View Issue Details

IDProjectCategoryView StatusLast Update
0000747HTML & PERLBug Report - Interfacepublic2018-03-07 23:15
ReporterQuietust Assigned ToDerIdiot  
PrioritynormalSeverityminorReproducibilityalways
Status resolvedResolutionfixed 
Fixed in Version2018-04 
Summary0000747: Inconsistent sorting by title on MyList
DescriptionOn my MyList page, if I sort anime by title they are listed in a very peculiar order, not sorted by their Japanese names (shown in kana/kanji) or their English names. If I sort in reverse, it reproduces the same odd sorting in reverse.
Additional InformationExample 1: (all examples are sorted in ascending order)
*ラブひな
*ちょびっツ
*らき☆すた
*モンスター

Example 2:
*スクールランブル
*タイドライン・ブルー
*ハチミツとクローバー
*シリアルエクスペリメンツレイン

Example 3:
*あずまんが大王
*ああっ女神さまっ

Example 4:
*スクールランブル一学期補習
*万能文化猫娘 (1998)
*スクールランブル 二学期
Tagslanguage, mylist, sorting

Relationships

has duplicate 0000941 closedDerIdiot .hack sorted differently in lists 
has duplicate 0001116 closed .hack does not show in mylist & anime list 
has duplicate 0001815 closedDerIdiot mylist + japanese alphabetical order 

Activities

epoximator

2008-02-25 08:39

reporter   ~0001752

bump, postgresql updated. sorted by lower, btw

DerIdiot

2014-09-02 14:23

administrator   ~0003407

http://postgresql.1045698.n5.nabble.com/Japanese-words-not-distinguished-td1845979.html

as him we are using the english locale which seems to be the cause of this. so if we care to fix this we need to change the locale to C

Belove

2016-05-17 05:25

reporter   ~0003766

"The C and POSIX collations both specify "traditional C" behavior, in which only the ASCII letters "A" through "Z" are treated as letters, and sorting is done strictly by character code byte values" http://www.postgresql.org/docs/current/static/collation.html
That sounds like virtually the opposite of a remedy. Unicode codepoints are not really in any proper collation order. If collation were specified elsewhere, this might be an acceptable database default, if not ideal, since default behavior would still not be good.

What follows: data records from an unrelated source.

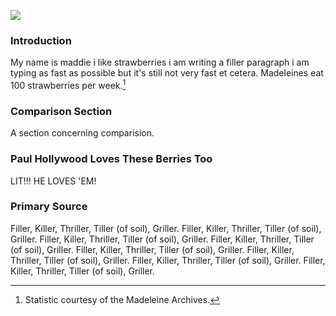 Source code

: <a href="https://www.juncture-digital.org"><img src="https://juncture-digital.github.io/juncture/static/images/ve-button.png"></a>

<param ve-config 
title="Strawberry Economics"    
source-image="https://upload.wikimedia.org/wikipedia/commons/3/35/Strawberry_poison_dart_frog_%2870539%29.jpg"   
banner="https://upload.wikimedia.org/wikipedia/commons/3/35/Strawberry_poison_dart_frog_%2870539%29.jpg" 
height=100
author="Madeleine Berry"
layout="vertical">

### Introduction 

My name is maddie i like strawberries i am writing a filler paragraph i am typing as fast as possible but it's still not very fast et cetera. Madeleines eat 100 strawberries per week.[^1]

<param ve-image
	   src="gh:maddowd/plant-humanities-summer-program/main/session-two/Strawb.jpg"
	   caption="An advertisement of a strawberry from *Allan's Strawberry Catalogue*, 1899">
	   
### Comparison Section 

A section concerning comparision. 

<param ve-compare
               src="wc:Garden_strawberry_(Fragaria_×_ananassa)_single2.jpg"
               caption="Strawberry">
<param ve-compare
               src="wc:Garden_strawberry_(Fragaria_×_ananassa)_halved.jpg">
			   
### Paul Hollywood Loves These Berries Too

LIT!!! HE LOVES 'EM!

<param ve-video
               src="895DfGuoqvU"
               start="1:20"
               end="2:20"
	   Caption="Tastyyyyyyy Paul">

### Primary Source

Filler, Killer, Thriller, Tiller (of soil), Griller. 
Filler, Killer, Thriller, Tiller (of soil), Griller. 
Filler, Killer, Thriller, Tiller (of soil), Griller. 
Filler, Killer, Thriller, Tiller (of soil), Griller. 
Filler, Killer, Thriller, Tiller (of soil), Griller. 
Filler, Killer, Thriller, Tiller (of soil), Griller. 
Filler, Killer, Thriller, Tiller (of soil), Griller. 
Filler, Killer, Thriller, Tiller (of soil), Griller. 

<param ve-iframe
               src="https://archive.org/details/CAT31118531/page/n2">



[^1]: Statistic courtesy of the Madeleine Archives.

What you want, perhaps, is standard, full Unicode Collation Algorithm (UCA) using the generic Default Unicode Collation Element Table (DUCET) or a derivative. http://www.unicode.org/faq/collation.html http://www.unicode.org/reports/tr10/
That should achieve reasonable results, although you may have additional requirements. For example, much like "A" and "a" have the same collation weight, many characters in other languages do too, such as Hiragana/Kata Kana with and without voicing marks, which may test as equal (for better and worse). Also, for Japanese Kanji , "The Default Unicode Collation Element Table uses the Unicode order for CJK ideographs (Kanji). This represents a radical-stroke ordering for the characters in JIS levels 1 and 2. If a different order is needed, such as an exact match to binary JIS order for these characters, that can be achieved with tailoring". If you want to sort based on reading, "the common practice for sorting in a database by reading is to store the reading in a separate field, and construct the sort keys from the readings." to store the reading, and sort by that. Now, you don't currently store the reading to my knowledge, except approximately, as a transcription. You could create this value at least initially, if desired -- perhaps -- by attempting to converte at least ja-t to Hiragana (the same issue exists for other Asian languages). That would, however, for better or worse, not include symbols and other things we leave out of the ja-t values we use. Furthermore, most languages have language-specific rules, since they often share characters with other languages. "Q: How are mixed Japanese and Chinese handled? A: The Unicode Collation Algorithm specifies how collation works for a single context. In this respect, mixed Japanese and Chinese are no different than mixed Swedish and German, or any other languages that use the same characters. Generally, the customers using a particular collation will want text sorted uniformly, no matter what the source. Japanese customers would want them sorted in the Japanese fashion, etc. There are contexts where foreign words are called out separately and sorted in a separate group with different collation conventions. Such cases would require the source fields to be tagged with the type of desired collation (or tagged with a language, which is then used to look up an associated collation)."
This may not apply, depending on how PostgresSQL implements sorting, but: an additional recommendation, if you want sort orders to be consistent ("stable sorts"), even if on an arbitrary basis to most observers --- when collation character (or character combination) weights are equivalent --- is to append the record number to the field or sort on the field + the record number. http://www.unicode.org/notes/tn9/#Forcing_Stable_Sorts (one method.)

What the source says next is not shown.